> **TASK BRIEF**
Produce an exact copy of the first line of the data below and each line after it, please, up to and including the one with "runtime environment |".

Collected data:
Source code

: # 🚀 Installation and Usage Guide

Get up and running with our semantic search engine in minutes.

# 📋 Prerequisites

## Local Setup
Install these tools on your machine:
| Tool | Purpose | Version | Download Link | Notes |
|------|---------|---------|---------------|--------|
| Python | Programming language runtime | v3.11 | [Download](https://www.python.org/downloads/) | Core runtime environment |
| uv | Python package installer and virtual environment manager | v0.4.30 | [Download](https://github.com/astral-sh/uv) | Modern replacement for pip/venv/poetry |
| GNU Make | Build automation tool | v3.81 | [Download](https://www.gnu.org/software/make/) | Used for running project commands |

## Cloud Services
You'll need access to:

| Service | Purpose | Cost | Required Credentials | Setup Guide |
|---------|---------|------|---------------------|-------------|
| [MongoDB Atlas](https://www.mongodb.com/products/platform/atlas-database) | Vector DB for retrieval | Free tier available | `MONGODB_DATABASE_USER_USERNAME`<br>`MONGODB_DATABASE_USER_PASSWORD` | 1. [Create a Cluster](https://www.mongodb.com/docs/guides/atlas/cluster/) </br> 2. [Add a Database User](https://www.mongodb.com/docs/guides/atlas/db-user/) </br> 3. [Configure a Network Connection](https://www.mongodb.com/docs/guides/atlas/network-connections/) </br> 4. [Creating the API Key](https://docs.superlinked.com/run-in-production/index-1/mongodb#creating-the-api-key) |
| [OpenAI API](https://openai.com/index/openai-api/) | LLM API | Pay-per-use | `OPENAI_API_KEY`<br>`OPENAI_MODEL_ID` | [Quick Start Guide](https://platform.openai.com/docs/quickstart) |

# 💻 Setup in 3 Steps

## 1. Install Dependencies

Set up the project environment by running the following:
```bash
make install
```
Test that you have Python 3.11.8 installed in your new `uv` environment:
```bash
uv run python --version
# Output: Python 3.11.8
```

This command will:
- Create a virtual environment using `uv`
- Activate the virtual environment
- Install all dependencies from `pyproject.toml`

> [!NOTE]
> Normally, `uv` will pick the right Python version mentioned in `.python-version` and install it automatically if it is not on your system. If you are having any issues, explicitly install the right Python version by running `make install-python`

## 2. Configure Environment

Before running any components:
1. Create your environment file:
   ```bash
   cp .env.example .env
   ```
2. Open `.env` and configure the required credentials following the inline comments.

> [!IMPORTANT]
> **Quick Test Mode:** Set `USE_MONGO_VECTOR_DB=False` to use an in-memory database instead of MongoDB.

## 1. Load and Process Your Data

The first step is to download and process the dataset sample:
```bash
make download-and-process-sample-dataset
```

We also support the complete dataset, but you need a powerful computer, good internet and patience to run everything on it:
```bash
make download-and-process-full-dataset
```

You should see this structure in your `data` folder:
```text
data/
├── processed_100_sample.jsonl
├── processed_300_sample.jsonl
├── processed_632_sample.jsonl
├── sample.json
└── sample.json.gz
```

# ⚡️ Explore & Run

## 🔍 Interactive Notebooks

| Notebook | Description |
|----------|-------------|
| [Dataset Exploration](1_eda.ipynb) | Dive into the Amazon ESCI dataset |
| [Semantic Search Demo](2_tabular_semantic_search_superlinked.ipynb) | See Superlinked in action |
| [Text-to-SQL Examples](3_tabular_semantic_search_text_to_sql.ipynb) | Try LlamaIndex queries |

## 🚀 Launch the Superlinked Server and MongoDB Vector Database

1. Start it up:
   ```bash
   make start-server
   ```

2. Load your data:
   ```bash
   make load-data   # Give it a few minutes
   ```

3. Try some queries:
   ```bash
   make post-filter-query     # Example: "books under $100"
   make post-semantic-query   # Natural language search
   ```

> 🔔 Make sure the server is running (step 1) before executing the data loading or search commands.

> **EXERCISE SOLUTION**
Source code

: # 🚀 Installation and Usage Guide

Get up and running with our semantic search engine in minutes.

# 📋 Prerequisites

## Local Setup
Install these tools on your machine:
| Tool | Purpose | Version | Download Link | Notes |
|------|---------|---------|---------------|--------|
| Python | Programming language runtime | v3.11 | [Download](https://www.python.org/downloads/) | Core runtime environment |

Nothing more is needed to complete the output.